Word for word, restate the entries below from their first line through the line that contains "-Want to create".

(Supplied entries begins)

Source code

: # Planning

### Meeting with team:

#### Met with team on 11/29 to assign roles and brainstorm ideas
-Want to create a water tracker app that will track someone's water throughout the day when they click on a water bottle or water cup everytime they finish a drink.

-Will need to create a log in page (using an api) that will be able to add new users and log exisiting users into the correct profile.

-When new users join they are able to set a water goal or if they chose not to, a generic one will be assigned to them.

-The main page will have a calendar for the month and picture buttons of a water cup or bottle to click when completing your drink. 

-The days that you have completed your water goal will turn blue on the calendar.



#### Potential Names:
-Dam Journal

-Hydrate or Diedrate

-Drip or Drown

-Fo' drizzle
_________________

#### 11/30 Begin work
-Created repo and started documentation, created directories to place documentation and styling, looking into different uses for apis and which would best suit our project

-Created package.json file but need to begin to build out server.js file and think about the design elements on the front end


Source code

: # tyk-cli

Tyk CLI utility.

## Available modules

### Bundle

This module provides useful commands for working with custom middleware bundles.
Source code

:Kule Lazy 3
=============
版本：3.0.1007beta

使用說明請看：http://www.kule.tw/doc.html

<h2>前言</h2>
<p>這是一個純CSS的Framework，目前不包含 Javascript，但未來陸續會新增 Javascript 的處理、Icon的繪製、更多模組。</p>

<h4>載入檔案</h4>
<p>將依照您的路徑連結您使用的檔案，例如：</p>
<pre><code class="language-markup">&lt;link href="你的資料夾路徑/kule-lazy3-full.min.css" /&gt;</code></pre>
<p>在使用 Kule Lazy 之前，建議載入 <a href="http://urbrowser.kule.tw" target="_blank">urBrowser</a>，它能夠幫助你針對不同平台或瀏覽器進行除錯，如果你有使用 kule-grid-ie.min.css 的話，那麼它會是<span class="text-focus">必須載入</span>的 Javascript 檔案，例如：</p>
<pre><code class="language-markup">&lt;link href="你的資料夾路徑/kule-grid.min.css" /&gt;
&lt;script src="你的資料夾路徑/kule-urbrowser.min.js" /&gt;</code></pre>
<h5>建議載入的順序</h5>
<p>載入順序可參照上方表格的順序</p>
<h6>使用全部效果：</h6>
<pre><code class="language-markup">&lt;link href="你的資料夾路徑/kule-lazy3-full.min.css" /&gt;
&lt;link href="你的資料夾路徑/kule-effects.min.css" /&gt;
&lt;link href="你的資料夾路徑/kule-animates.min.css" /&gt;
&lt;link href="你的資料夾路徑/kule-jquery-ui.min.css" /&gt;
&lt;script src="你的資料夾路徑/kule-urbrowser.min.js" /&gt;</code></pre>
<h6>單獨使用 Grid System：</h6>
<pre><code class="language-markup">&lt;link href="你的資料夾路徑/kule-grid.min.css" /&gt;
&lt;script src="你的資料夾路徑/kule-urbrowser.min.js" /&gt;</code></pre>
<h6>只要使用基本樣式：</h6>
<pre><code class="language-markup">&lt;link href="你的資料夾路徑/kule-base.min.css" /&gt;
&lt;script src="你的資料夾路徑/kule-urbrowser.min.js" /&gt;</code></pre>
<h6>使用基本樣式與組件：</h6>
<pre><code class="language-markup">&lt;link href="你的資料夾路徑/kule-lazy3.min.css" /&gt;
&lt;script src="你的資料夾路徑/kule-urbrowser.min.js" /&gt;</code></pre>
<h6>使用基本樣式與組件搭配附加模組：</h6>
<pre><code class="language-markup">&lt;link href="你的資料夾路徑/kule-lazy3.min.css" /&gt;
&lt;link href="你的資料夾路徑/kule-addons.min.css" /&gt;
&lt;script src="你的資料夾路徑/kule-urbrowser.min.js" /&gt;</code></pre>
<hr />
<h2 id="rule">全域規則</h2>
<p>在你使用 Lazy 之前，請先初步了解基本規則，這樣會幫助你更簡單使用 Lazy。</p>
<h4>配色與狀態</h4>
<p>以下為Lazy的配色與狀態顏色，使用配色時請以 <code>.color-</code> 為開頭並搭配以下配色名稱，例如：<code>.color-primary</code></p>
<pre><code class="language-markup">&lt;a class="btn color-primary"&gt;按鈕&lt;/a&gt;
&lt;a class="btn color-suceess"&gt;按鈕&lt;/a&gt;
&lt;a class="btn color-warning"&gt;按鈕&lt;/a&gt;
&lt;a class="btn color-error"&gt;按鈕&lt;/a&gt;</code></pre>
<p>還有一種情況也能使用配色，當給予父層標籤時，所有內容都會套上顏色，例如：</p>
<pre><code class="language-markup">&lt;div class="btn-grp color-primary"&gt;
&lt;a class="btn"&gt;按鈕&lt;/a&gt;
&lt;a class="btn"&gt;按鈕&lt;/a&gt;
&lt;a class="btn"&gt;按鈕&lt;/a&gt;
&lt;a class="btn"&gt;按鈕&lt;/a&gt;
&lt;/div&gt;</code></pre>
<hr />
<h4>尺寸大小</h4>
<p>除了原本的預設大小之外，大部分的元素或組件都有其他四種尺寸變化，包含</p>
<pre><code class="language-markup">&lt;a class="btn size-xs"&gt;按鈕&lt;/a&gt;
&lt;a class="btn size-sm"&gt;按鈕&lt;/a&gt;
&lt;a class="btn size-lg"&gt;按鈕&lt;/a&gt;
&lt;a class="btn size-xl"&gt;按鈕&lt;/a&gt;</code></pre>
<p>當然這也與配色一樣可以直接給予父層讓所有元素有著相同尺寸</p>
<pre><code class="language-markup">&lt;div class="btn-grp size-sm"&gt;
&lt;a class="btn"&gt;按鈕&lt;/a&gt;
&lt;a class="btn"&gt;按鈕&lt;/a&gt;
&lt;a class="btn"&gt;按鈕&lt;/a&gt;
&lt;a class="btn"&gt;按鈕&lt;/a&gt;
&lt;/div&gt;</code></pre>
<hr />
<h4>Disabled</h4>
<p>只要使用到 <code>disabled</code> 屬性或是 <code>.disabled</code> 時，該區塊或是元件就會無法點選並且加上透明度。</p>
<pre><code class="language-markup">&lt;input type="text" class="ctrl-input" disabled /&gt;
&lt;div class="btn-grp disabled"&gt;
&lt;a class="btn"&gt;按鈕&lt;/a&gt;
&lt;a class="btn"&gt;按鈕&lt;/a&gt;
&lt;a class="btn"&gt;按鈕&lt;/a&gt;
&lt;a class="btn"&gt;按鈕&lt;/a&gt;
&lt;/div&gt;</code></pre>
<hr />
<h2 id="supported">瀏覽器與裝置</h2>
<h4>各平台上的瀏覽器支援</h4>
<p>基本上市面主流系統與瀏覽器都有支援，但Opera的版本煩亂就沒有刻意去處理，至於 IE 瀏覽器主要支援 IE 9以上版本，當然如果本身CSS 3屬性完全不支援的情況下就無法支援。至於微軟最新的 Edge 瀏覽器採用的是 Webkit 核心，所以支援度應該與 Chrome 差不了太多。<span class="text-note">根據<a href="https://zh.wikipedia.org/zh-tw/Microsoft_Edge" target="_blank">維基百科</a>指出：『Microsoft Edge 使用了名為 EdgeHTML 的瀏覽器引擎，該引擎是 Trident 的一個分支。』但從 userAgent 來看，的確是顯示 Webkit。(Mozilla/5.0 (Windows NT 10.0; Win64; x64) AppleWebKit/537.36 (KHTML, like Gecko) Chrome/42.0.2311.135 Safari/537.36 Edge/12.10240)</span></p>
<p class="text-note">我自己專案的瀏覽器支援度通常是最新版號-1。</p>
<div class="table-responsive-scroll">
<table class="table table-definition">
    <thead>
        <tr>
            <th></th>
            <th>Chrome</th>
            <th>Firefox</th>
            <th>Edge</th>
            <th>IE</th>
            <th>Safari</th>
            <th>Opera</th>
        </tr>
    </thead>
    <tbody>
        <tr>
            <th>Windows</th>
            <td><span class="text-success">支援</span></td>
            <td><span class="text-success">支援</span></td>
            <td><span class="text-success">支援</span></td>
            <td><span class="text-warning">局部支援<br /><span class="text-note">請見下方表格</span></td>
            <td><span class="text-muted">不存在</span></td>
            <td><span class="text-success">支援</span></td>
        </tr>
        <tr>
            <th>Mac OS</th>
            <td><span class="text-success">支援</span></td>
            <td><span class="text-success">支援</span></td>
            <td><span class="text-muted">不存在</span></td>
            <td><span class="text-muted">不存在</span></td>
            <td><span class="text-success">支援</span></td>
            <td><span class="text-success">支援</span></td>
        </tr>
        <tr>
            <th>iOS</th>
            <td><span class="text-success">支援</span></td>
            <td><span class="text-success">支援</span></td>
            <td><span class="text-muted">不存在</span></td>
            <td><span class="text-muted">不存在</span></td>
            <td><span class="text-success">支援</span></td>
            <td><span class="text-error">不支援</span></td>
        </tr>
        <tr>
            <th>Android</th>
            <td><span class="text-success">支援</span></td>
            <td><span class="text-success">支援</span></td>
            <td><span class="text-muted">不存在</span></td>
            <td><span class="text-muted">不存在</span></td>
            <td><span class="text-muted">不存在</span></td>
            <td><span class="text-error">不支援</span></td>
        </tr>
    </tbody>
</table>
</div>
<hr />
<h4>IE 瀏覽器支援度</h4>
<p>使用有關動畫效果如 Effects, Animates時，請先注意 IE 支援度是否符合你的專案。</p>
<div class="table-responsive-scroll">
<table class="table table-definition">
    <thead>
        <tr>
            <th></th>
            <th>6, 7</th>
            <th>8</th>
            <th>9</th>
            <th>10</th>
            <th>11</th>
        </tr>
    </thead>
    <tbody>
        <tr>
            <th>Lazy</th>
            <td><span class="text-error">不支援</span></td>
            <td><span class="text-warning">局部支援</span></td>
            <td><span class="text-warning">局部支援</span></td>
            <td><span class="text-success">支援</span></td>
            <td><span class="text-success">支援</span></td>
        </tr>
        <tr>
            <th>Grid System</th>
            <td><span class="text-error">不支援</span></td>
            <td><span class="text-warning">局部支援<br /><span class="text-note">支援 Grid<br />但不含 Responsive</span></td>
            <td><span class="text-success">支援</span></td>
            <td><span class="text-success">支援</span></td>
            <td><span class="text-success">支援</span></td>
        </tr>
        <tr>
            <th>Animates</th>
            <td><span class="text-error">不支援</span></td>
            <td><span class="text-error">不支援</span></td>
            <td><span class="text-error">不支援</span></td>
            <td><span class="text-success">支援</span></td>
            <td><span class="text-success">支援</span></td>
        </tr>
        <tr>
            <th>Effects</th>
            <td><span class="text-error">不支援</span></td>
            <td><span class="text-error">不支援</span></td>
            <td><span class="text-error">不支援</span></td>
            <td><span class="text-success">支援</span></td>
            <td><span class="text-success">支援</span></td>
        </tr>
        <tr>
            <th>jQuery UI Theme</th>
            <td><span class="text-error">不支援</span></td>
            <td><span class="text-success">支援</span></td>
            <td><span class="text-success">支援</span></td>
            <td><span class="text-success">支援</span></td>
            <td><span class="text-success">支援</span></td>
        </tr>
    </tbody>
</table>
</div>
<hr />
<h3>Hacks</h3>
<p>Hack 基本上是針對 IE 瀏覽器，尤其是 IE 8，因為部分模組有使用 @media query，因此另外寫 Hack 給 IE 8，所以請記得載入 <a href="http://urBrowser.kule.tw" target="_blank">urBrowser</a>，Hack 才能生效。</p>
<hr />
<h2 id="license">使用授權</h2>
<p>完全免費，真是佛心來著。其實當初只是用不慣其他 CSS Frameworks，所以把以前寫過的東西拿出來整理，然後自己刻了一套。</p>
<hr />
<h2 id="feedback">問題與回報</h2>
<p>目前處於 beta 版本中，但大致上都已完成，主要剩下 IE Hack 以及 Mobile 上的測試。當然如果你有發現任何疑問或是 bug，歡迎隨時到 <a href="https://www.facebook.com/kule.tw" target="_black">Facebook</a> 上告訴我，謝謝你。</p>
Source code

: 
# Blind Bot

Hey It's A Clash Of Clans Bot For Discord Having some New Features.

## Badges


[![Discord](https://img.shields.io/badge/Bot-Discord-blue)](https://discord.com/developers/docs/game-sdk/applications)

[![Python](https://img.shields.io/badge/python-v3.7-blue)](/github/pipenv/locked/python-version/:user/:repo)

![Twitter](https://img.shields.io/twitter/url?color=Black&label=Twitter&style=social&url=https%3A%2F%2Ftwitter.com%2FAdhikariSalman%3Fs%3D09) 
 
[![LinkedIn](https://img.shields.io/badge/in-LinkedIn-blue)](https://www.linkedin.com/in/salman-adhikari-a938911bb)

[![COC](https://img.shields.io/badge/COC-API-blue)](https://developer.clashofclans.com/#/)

(Supplied entries ends)

● Solution to this exercise:
Source code

: # Planning

### Meeting with team:

#### Met with team on 11/29 to assign roles and brainstorm ideas
-Want to create a water tracker app that will track someone's water throughout the day when they click on a water bottle or water cup everytime they finish a drink.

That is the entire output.